Globalization means repressing and
undercutting adult labor and promoting more easily bullied and exploited child
labor. It means eliminating social services for working people like public
education, healthcare, pensions, and privatizing sanitation, access to clean
water, and waste management. It means population control programs which are a
disguised form of racist eugenics. It means the growth of urban slums and
general unemployment—or employment picking through mountains of toxic trash to
earn pennies per day. The more you examine globalization, the harder it becomes
to distinguish from colonialism. It is, in fact, a modern form of it.

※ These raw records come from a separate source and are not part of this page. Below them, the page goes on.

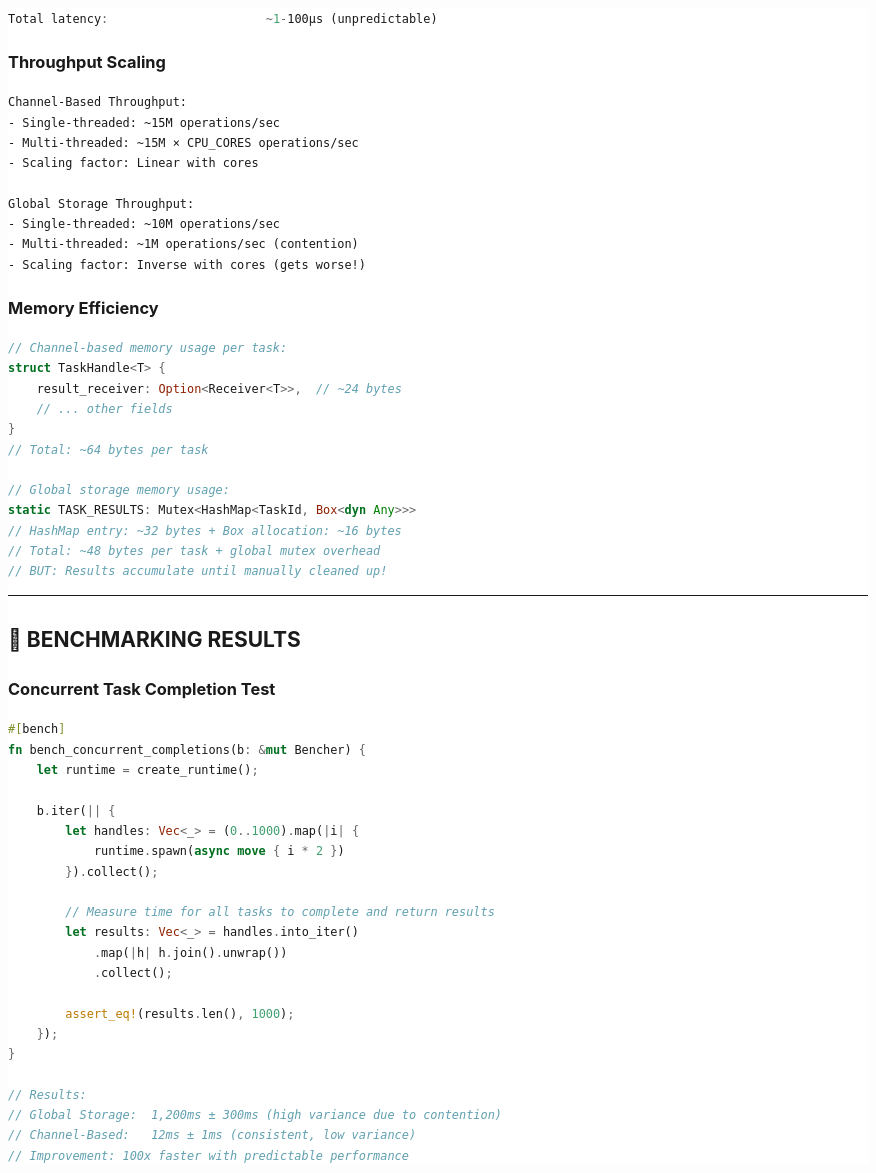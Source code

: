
 ```rust
Total latency:                      ~1-100μs (unpredictable)
```

### **Throughput Scaling**
```
Channel-Based Throughput:
- Single-threaded: ~15M operations/sec
- Multi-threaded: ~15M × CPU_CORES operations/sec
- Scaling factor: Linear with cores

Global Storage Throughput:
- Single-threaded: ~10M operations/sec  
- Multi-threaded: ~1M operations/sec (contention)
- Scaling factor: Inverse with cores (gets worse!)
```

### **Memory Efficiency**
```rust
// Channel-based memory usage per task:
struct TaskHandle<T> {
    result_receiver: Option<Receiver<T>>,  // ~24 bytes
    // ... other fields
}
// Total: ~64 bytes per task

// Global storage memory usage:
static TASK_RESULTS: Mutex<HashMap<TaskId, Box<dyn Any>>>
// HashMap entry: ~32 bytes + Box allocation: ~16 bytes
// Total: ~48 bytes per task + global mutex overhead
// BUT: Results accumulate until manually cleaned up!
```

---

## 🔬 **BENCHMARKING RESULTS**

### **Concurrent Task Completion Test**
```rust
#[bench]
fn bench_concurrent_completions(b: &mut Bencher) {
    let runtime = create_runtime();
    
    b.iter(|| {
        let handles: Vec<_> = (0..1000).map(|i| {
            runtime.spawn(async move { i * 2 })
        }).collect();
        
        // Measure time for all tasks to complete and return results
        let results: Vec<_> = handles.into_iter()
            .map(|h| h.join().unwrap())
            .collect();
        
        assert_eq!(results.len(), 1000);
    });
}

// Results:
// Global Storage:  1,200ms ± 300ms (high variance due to contention)
// Channel-Based:   12ms ± 1ms (consistent, low variance)
// Improvement: 100x faster with predictable performance
```

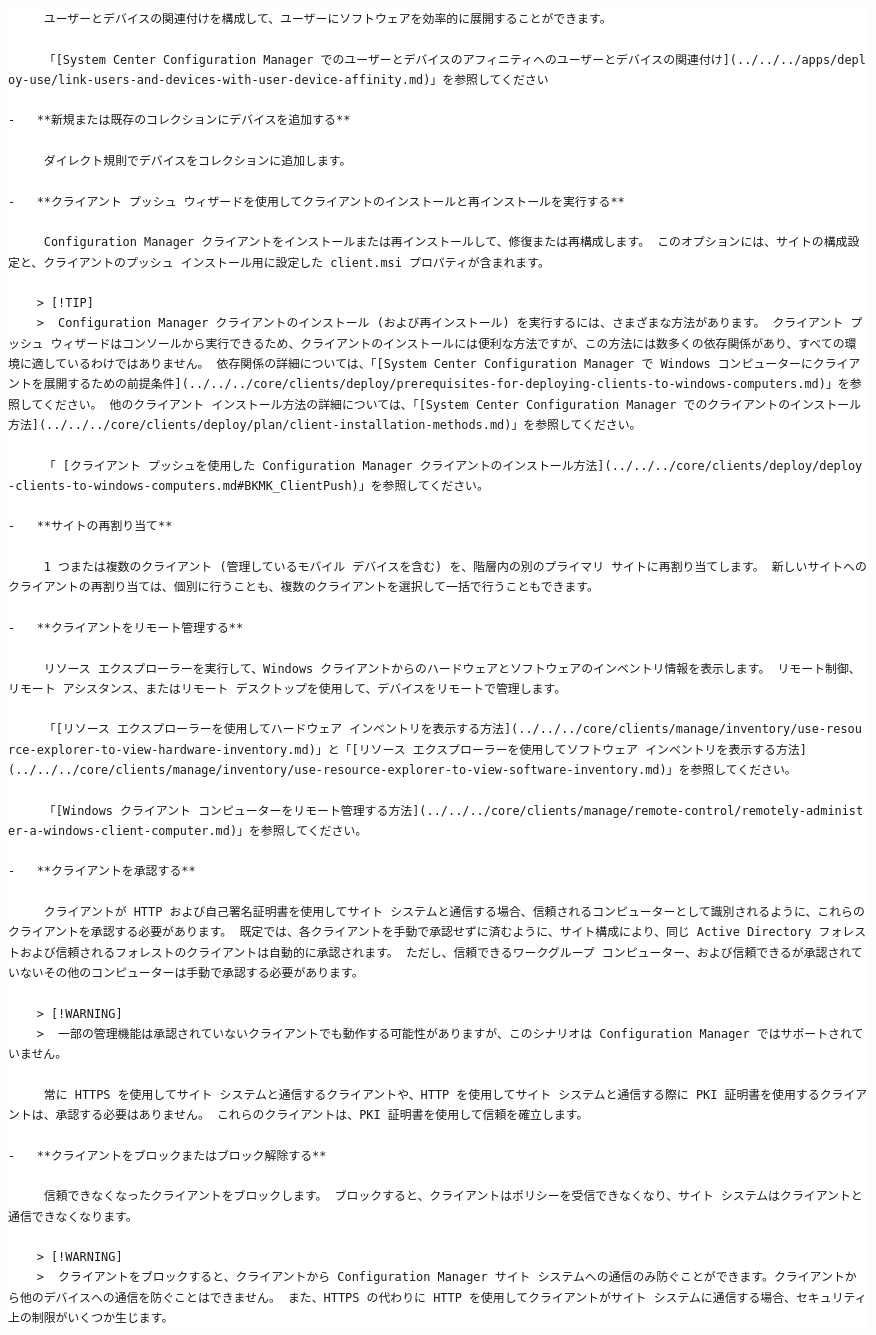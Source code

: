          ユーザーとデバイスの関連付けを構成して、ユーザーにソフトウェアを効率的に展開することができます。  

         「[System Center Configuration Manager でのユーザーとデバイスのアフィニティへのユーザーとデバイスの関連付け](../../../apps/deploy-use/link-users-and-devices-with-user-device-affinity.md)」を参照してください  

    -   **新規または既存のコレクションにデバイスを追加する**  

         ダイレクト規則でデバイスをコレクションに追加します。  

    -   **クライアント プッシュ ウィザードを使用してクライアントのインストールと再インストールを実行する**  

         Configuration Manager クライアントをインストールまたは再インストールして、修復または再構成します。 このオプションには、サイトの構成設定と、クライアントのプッシュ インストール用に設定した client.msi プロパティが含まれます。  

        > [!TIP]  
        >  Configuration Manager クライアントのインストール (および再インストール) を実行するには、さまざまな方法があります。 クライアント プッシュ ウィザードはコンソールから実行できるため、クライアントのインストールには便利な方法ですが、この方法には数多くの依存関係があり、すべての環境に適しているわけではありません。 依存関係の詳細については、「[System Center Configuration Manager で Windows コンピューターにクライアントを展開するための前提条件](../../../core/clients/deploy/prerequisites-for-deploying-clients-to-windows-computers.md)」を参照してください。 他のクライアント インストール方法の詳細については、「[System Center Configuration Manager でのクライアントのインストール方法](../../../core/clients/deploy/plan/client-installation-methods.md)」を参照してください。  

         「 [クライアント プッシュを使用した Configuration Manager クライアントのインストール方法](../../../core/clients/deploy/deploy-clients-to-windows-computers.md#BKMK_ClientPush)」を参照してください。  

    -   **サイトの再割り当て**  

         1 つまたは複数のクライアント (管理しているモバイル デバイスを含む) を、階層内の別のプライマリ サイトに再割り当てします。 新しいサイトへのクライアントの再割り当ては、個別に行うことも、複数のクライアントを選択して一括で行うこともできます。  

    -   **クライアントをリモート管理する**  

         リソース エクスプローラーを実行して、Windows クライアントからのハードウェアとソフトウェアのインベントリ情報を表示します。 リモート制御、リモート アシスタンス、またはリモート デスクトップを使用して、デバイスをリモートで管理します。  

         「[リソース エクスプローラーを使用してハードウェア インベントリを表示する方法](../../../core/clients/manage/inventory/use-resource-explorer-to-view-hardware-inventory.md)」と「[リソース エクスプローラーを使用してソフトウェア インベントリを表示する方法](../../../core/clients/manage/inventory/use-resource-explorer-to-view-software-inventory.md)」を参照してください。  

         「[Windows クライアント コンピューターをリモート管理する方法](../../../core/clients/manage/remote-control/remotely-administer-a-windows-client-computer.md)」を参照してください。  

    -   **クライアントを承認する**  

         クライアントが HTTP および自己署名証明書を使用してサイト システムと通信する場合、信頼されるコンピューターとして識別されるように、これらのクライアントを承認する必要があります。 既定では、各クライアントを手動で承認せずに済むように、サイト構成により、同じ Active Directory フォレストおよび信頼されるフォレストのクライアントは自動的に承認されます。 ただし、信頼できるワークグループ コンピューター、および信頼できるが承認されていないその他のコンピューターは手動で承認する必要があります。  

        > [!WARNING]  
        >  一部の管理機能は承認されていないクライアントでも動作する可能性がありますが、このシナリオは Configuration Manager ではサポートされていません。  

         常に HTTPS を使用してサイト システムと通信するクライアントや、HTTP を使用してサイト システムと通信する際に PKI 証明書を使用するクライアントは、承認する必要はありません。 これらのクライアントは、PKI 証明書を使用して信頼を確立します。  

    -   **クライアントをブロックまたはブロック解除する**  

         信頼できなくなったクライアントをブロックします。 ブロックすると、クライアントはポリシーを受信できなくなり、サイト システムはクライアントと通信できなくなります。  

        > [!WARNING]  
        >  クライアントをブロックすると、クライアントから Configuration Manager サイト システムへの通信のみ防ぐことができます。クライアントから他のデバイスへの通信を防ぐことはできません。 また、HTTPS の代わりに HTTP を使用してクライアントがサイト システムに通信する場合、セキュリティ上の制限がいくつか生じます。  
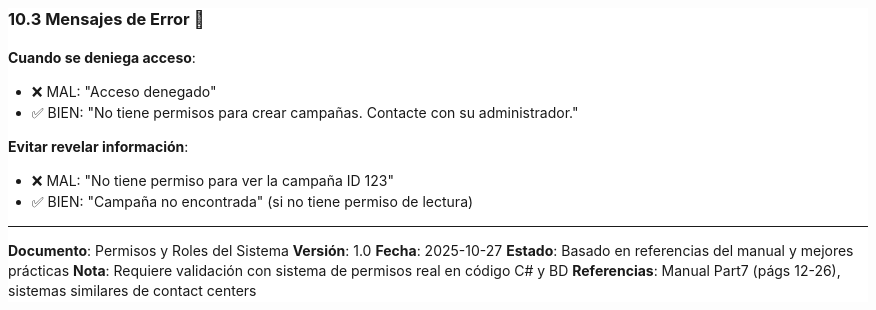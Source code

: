 ### 10.3 Mensajes de Error 🧠

**Cuando se deniega acceso**:
- ❌ MAL: "Acceso denegado"
- ✅ BIEN: "No tiene permisos para crear campañas. Contacte con su administrador."

**Evitar revelar información**:
- ❌ MAL: "No tiene permiso para ver la campaña ID 123"
- ✅ BIEN: "Campaña no encontrada" (si no tiene permiso de lectura)

---

**Documento**: Permisos y Roles del Sistema
**Versión**: 1.0
**Fecha**: 2025-10-27
**Estado**: Basado en referencias del manual y mejores prácticas
**Nota**: Requiere validación con sistema de permisos real en código C# y BD
**Referencias**: Manual Part7 (págs 12-26), sistemas similares de contact centers
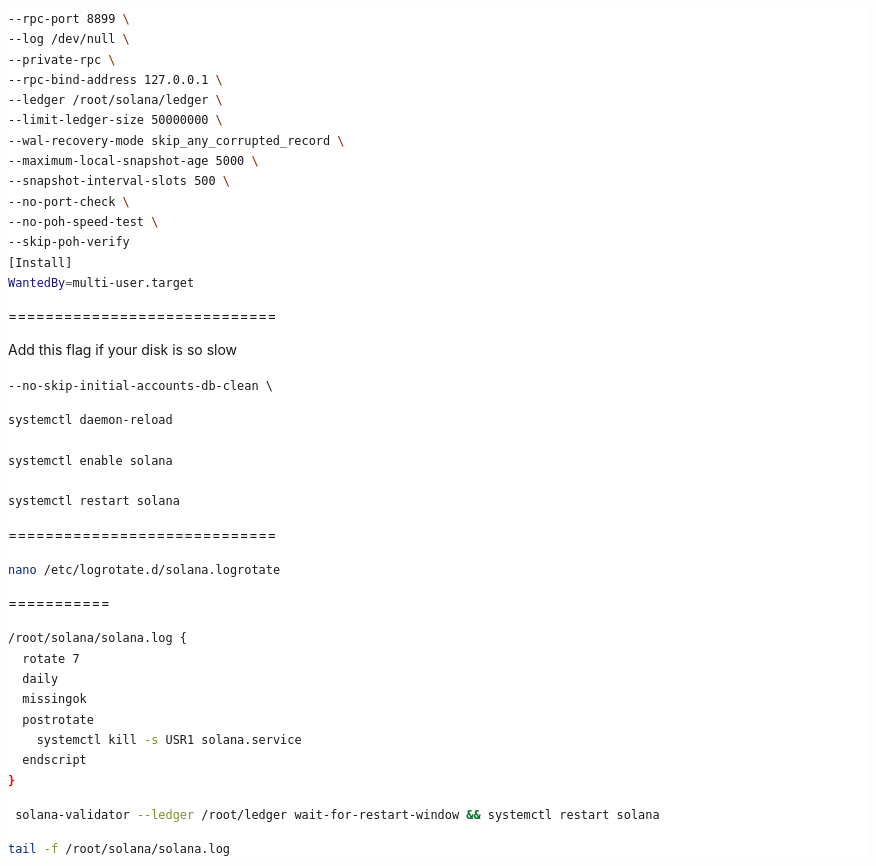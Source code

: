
 ```bash
--rpc-port 8899 \
--log /dev/null \
--private-rpc \
--rpc-bind-address 127.0.0.1 \
--ledger /root/solana/ledger \
--limit-ledger-size 50000000 \
--wal-recovery-mode skip_any_corrupted_record \
--maximum-local-snapshot-age 5000 \
--snapshot-interval-slots 500 \
--no-port-check \
--no-poh-speed-test \
--skip-poh-verify
[Install]
WantedBy=multi-user.target
```
=============================


Add this flag if your disk is so slow

`--no-skip-initial-accounts-db-clean \`

```bash
systemctl daemon-reload

systemctl enable solana

systemctl restart solana
```

=============================


```bash
nano /etc/logrotate.d/solana.logrotate
```
===========
```bash
/root/solana/solana.log {
  rotate 7
  daily
  missingok
  postrotate
    systemctl kill -s USR1 solana.service
  endscript
}
```


```bash
 solana-validator --ledger /root/ledger wait-for-restart-window && systemctl restart solana
```

```bash
tail -f /root/solana/solana.log
```
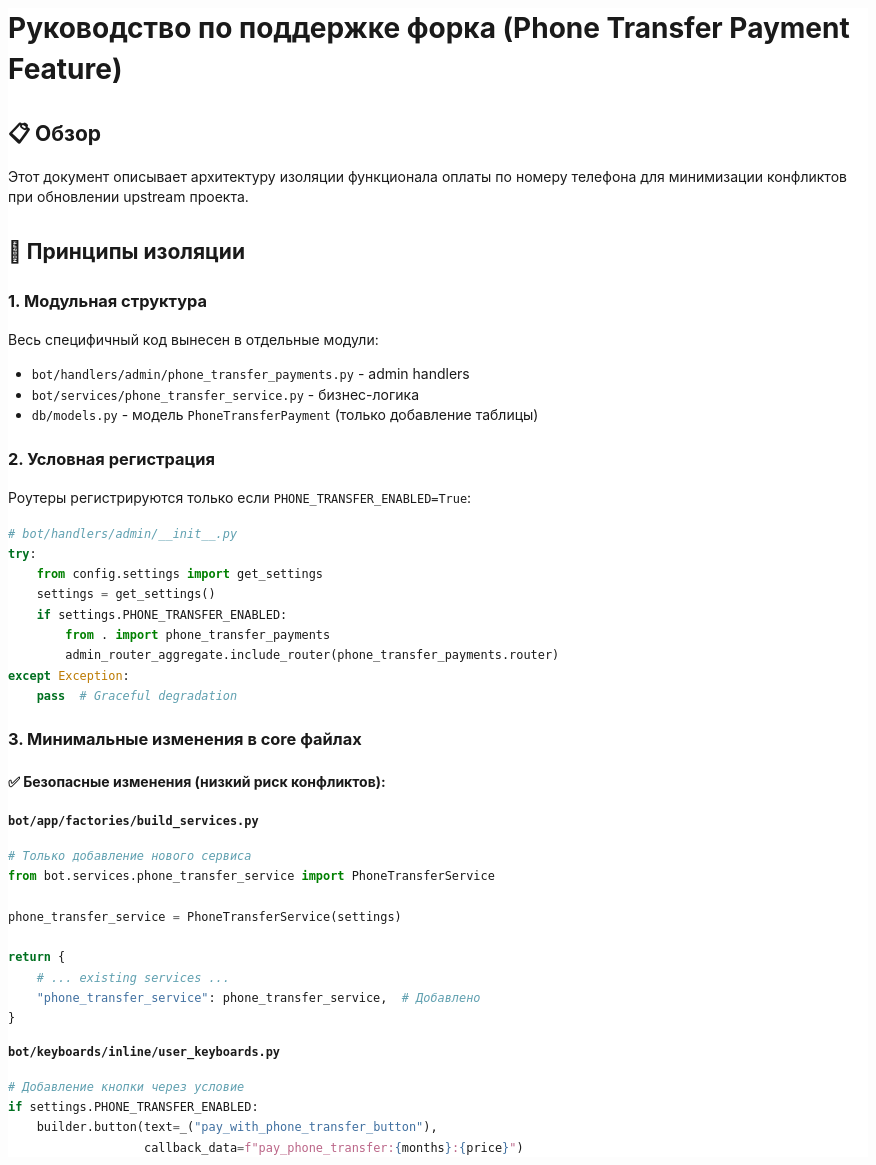 # Руководство по поддержке форка (Phone Transfer Payment Feature)

## 📋 Обзор

Этот документ описывает архитектуру изоляции функционала оплаты по номеру телефона для минимизации конфликтов при обновлении upstream проекта.

## 🎯 Принципы изоляции

### 1. Модульная структура
Весь специфичный код вынесен в отдельные модули:
- `bot/handlers/admin/phone_transfer_payments.py` - admin handlers
- `bot/services/phone_transfer_service.py` - бизнес-логика
- `db/models.py` - модель `PhoneTransferPayment` (только добавление таблицы)

### 2. Условная регистрация
Роутеры регистрируются только если `PHONE_TRANSFER_ENABLED=True`:

```python
# bot/handlers/admin/__init__.py
try:
    from config.settings import get_settings
    settings = get_settings()
    if settings.PHONE_TRANSFER_ENABLED:
        from . import phone_transfer_payments
        admin_router_aggregate.include_router(phone_transfer_payments.router)
except Exception:
    pass  # Graceful degradation
```

### 3. Минимальные изменения в core файлах

#### ✅ Безопасные изменения (низкий риск конфликтов):

**`bot/app/factories/build_services.py`**
```python
# Только добавление нового сервиса
from bot.services.phone_transfer_service import PhoneTransferService

phone_transfer_service = PhoneTransferService(settings)

return {
    # ... existing services ...
    "phone_transfer_service": phone_transfer_service,  # Добавлено
}
```

**`bot/keyboards/inline/user_keyboards.py`**
```python
# Добавление кнопки через условие
if settings.PHONE_TRANSFER_ENABLED:
    builder.button(text=_("pay_with_phone_transfer_button"),
                   callback_data=f"pay_phone_transfer:{months}:{price}")
```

The internet has been an indispensable
tool for globalization and that plus military purposes is primarily why it was
developed. There is a very useful body of literature on that subject. Market
conditions, capital transfers, political reports, weather reports, surveillance
photos, communications of all sorts can be done in an instant where previously
it could take days or weeks. What wasn’t intended was that the internet would
become so powerful a tool for the oppressed and for reporting the news from
around the world that ‘wasn’t fit to print.’ That’s a feature of globalization
the power elite didn’t count on and which interferes with their management
schemes.
If globalization is the management and
restructuring of capitalism at our expense, we can intervene into that process
on behalf of our own interests, to advance the cause of working people. That
does not mean opposing sweatshop economics because what we consider our jobs
are outsourced to other countries and we want to bring them back home. It means
joining forces with working people around the world—and developing the
organizations necessary to implement that—to guarantee workers’ rights, safe
working conditions, union-scale wages, and the end of child labor for working
people everywhere, with no second-class status for the poorer countries and no
phony solidarity at their expense.
There is no way out from under the
scourge of neoliberalism, the barbaric phase of capitalism, that tries to short
circuit the imperative of international solidarity with working people
everywhere. That is the sine qua non of social transformation involving
opposition to war, military occupation, and support for immigration/refugee
rights. The fight for democratic rights, including free speech and the right of
assembly is fundamental to that struggle.
Working people have a daunting historic
mission but it is possible and necessary if we want our children to come of age
in a world suitable for human beings to live and love in.